The software is said to enable the two most wanted men in the world to avoid capture because it can pinpoint every move in the global manhunt.
Redmond's departure last week was accepted "without discussion" by President Bush, the man who had brought the spy catcher out of retirement to conduct the investigation.
Hours after Redmond had cleared his desk, Bush ordered a GBP 25million bounty on Saddam's head. He wants Saddam "dead or alive" and the same goes for bin Laden. Already Bush has agreed to either man forgoing a trial and being shot after interrogation. The official reason given for Redmond's abrupt departure was "health reasons." But stunned colleagues in the Homeland Security department in Washington, where Redmond had his office, insist the former Associate Director of the CIA was in perfect health. His departure has led to intense speculation that he may have begun to uncover embarrassing details of how the software came into the hands of Saddam and bin Laden.

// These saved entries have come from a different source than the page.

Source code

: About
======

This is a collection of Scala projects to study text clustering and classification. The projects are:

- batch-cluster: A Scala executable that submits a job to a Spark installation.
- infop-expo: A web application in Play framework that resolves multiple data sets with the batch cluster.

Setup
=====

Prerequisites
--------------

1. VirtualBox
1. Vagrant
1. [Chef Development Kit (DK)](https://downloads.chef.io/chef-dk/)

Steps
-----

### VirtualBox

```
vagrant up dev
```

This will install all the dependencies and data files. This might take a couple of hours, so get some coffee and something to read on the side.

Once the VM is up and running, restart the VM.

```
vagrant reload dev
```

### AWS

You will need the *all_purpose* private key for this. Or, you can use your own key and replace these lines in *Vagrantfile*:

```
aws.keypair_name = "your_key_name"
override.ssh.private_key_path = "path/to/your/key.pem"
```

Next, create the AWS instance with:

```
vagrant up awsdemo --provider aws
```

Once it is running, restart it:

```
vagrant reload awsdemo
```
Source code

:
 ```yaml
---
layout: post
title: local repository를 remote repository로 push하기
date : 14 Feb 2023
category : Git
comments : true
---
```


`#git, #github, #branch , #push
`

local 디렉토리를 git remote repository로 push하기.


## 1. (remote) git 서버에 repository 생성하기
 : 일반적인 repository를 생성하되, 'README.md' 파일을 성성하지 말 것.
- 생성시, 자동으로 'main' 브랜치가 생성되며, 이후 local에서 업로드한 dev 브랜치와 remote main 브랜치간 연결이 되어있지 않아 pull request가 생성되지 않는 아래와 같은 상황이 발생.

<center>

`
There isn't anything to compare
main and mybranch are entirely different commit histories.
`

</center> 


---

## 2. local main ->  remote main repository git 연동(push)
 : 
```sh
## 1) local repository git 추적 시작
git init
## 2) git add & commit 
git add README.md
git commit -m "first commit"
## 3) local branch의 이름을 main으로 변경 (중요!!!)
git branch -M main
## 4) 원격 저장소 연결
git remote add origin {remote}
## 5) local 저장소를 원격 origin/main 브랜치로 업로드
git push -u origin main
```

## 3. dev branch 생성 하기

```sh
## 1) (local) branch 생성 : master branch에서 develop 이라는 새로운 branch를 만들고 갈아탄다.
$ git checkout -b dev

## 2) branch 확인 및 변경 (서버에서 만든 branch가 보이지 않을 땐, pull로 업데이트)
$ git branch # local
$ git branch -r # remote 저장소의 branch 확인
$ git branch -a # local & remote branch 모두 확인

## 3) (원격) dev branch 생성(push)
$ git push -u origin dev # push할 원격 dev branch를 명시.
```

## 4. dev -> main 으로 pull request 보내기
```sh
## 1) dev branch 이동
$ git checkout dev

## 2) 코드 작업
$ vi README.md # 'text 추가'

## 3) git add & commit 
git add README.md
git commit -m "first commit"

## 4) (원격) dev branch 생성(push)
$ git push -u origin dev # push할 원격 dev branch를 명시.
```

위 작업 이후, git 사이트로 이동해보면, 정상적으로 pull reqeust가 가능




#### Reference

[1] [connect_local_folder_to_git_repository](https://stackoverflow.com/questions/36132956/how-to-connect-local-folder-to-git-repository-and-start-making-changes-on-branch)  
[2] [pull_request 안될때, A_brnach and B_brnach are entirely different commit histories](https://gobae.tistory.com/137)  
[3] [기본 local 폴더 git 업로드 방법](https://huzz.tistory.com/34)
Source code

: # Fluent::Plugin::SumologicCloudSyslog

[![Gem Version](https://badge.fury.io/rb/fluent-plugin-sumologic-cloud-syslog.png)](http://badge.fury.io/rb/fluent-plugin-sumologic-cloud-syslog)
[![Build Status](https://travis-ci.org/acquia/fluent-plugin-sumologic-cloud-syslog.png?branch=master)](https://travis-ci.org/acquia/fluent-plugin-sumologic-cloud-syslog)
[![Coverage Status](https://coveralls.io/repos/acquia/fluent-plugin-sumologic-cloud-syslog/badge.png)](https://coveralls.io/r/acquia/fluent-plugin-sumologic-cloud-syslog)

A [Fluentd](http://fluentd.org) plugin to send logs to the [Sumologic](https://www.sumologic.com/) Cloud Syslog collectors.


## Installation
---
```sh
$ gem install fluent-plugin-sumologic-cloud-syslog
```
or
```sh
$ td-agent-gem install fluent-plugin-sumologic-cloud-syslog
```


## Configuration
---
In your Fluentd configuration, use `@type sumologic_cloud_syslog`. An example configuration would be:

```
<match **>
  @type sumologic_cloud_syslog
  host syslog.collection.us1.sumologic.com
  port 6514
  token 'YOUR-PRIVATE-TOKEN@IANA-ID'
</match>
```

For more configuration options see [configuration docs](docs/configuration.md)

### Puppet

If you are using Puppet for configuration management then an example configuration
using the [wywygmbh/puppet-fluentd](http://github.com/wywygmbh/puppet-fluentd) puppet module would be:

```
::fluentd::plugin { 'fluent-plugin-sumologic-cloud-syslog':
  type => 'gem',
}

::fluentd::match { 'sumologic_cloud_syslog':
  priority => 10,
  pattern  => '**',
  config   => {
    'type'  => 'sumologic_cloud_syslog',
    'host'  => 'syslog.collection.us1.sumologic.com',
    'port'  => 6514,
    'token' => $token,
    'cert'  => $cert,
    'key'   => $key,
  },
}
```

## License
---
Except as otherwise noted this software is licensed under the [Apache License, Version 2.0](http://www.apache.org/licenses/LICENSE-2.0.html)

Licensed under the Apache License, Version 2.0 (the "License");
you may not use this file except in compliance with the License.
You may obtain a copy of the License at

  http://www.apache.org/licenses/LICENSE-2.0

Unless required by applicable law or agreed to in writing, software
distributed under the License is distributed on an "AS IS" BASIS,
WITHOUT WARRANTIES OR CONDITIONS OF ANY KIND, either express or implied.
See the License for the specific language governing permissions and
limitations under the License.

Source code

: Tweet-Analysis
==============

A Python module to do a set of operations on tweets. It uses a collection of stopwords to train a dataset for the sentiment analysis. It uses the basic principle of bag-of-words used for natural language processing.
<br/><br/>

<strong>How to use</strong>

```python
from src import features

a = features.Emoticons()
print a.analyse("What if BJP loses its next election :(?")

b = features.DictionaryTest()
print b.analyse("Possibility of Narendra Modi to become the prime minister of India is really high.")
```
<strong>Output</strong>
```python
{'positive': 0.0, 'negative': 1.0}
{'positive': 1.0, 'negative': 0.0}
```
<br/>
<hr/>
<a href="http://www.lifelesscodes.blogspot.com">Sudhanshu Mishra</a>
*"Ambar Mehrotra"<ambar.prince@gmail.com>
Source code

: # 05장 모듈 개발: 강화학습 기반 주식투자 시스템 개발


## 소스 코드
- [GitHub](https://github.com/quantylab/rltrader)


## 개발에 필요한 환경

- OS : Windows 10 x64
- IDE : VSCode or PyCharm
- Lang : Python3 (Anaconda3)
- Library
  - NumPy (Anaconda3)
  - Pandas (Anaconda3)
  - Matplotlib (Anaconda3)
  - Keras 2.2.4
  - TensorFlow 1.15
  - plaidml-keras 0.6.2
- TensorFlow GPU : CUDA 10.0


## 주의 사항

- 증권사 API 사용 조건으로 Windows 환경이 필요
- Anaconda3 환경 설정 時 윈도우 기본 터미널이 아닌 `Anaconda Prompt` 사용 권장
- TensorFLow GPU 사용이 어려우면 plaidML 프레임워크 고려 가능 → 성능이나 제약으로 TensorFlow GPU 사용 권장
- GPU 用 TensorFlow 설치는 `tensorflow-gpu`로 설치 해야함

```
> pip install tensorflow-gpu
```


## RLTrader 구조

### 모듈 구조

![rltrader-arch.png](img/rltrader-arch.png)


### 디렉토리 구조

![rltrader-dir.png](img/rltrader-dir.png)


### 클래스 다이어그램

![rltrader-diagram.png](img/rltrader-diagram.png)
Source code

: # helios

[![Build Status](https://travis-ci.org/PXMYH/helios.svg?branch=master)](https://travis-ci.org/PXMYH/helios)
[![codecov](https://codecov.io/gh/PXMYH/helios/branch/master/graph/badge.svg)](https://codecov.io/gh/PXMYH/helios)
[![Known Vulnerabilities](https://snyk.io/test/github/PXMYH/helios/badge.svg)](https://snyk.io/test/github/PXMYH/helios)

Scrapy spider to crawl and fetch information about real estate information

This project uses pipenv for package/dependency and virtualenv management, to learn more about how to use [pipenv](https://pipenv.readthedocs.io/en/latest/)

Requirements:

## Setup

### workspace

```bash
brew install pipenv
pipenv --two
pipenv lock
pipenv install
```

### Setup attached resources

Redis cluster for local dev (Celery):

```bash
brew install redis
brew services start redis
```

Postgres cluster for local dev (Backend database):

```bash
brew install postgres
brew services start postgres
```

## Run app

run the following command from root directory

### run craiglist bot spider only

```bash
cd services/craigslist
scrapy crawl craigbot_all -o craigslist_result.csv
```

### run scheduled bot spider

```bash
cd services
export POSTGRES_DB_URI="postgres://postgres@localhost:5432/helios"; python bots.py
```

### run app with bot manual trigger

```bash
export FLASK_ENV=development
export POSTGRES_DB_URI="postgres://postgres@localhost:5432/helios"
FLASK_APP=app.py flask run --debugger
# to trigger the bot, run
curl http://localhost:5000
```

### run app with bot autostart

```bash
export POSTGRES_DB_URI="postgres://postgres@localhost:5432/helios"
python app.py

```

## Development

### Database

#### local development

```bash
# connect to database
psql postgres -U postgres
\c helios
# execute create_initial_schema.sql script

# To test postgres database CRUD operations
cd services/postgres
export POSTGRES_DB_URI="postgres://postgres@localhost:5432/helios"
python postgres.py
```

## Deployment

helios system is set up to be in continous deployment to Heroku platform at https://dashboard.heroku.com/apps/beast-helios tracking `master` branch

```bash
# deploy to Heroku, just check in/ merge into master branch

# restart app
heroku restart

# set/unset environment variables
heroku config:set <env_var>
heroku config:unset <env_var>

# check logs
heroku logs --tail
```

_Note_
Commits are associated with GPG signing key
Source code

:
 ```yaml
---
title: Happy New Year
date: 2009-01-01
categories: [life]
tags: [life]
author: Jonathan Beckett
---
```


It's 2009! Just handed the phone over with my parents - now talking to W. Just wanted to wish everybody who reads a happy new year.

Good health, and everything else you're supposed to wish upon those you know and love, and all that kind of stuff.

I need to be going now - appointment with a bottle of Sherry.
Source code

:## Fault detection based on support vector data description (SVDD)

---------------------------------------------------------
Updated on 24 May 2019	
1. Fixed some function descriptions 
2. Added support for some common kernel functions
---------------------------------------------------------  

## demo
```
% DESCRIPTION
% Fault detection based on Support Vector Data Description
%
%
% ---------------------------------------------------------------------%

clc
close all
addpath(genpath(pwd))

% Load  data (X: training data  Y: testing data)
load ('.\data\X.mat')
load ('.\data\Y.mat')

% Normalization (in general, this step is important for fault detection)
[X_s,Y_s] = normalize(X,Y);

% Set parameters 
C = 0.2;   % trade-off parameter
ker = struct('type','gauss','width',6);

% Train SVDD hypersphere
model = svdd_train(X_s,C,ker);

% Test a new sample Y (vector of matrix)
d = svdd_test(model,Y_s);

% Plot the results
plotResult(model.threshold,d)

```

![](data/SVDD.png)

Documents obtained by the respected International Currency Review, a London-based newsletter for the financial community, allege that the software was provided for Saddam on the authority of President Bush's father when he was in the White House - a time when relations between Iraq and Washington were close during Baghdad's war with Iran. The Review's publisher, Christopher Story, a former financial adviser to Lady Thatcher, said: "The documents are extremely sensitive and raise some very serious questions."
He confirmed that they had originally been in the possession of Barzan alTakriti, Saddam's half-brother, when he was managing Saddam's estimated GBP 40billion fortune.
A Paris intelligence source said the documents were copied by operatives of DGSE, the French intelligence service, earlier this year when al-Takriti made a visit to several banks in Geneva.
He is now in American hands, one of the key names on the famous "deck of cards" list.
Shortly after the documents reached Washington on the eve of the war with Iraq, President Bush brought Paul Redmond out of retirement.
Redmond was a legendary CIA spy catcher who helped unmask some of the most infamous spies before he retired in 1998.
He was told to investigate how Robert Hanssen, the renegade FBI computer specialist who was a longtime Soviet agent, had handed over a copy of the software - known as Promis - to his KGB controllers for $ 2million.
Hanssen, now serving a life sentence, has yet to reveal all he knows about how the KGB sold on a copy of the software to Osama bin Laden for $ 4million shortly before the attacks on the Twin Towers and the Pentagon.
"But until Redmond's abrupt resignation, increasingly the documents relating to Saddam's use of Promis - and his relationship with President Bush's father - were what Redmond had begun to focus on", said a source close to the departed spy catcher.
Originally developed by a small company in Washington called Inslaw, there are now a number of versions of the software. One was installed by MI6 early in the 1990s. After Hanssen's arrest it was removed.
William Hamilton, president of Inslaw, said that top Bush aides and FBI director Robert Mueller had met to discuss the "implications" of Redmond's investigation.
"Redmond has said that Hanssen did hundreds of billions of dollars worth of damage. I have been told that Redmond's health is fine and there is a much more important reason for his resignation", said Mr Hamilton.
Like Mr Story, Mr Hamilton did not want to elaborate. But both men conceded that Redmond's investigation could have caused embarrassment to President Bush and his family.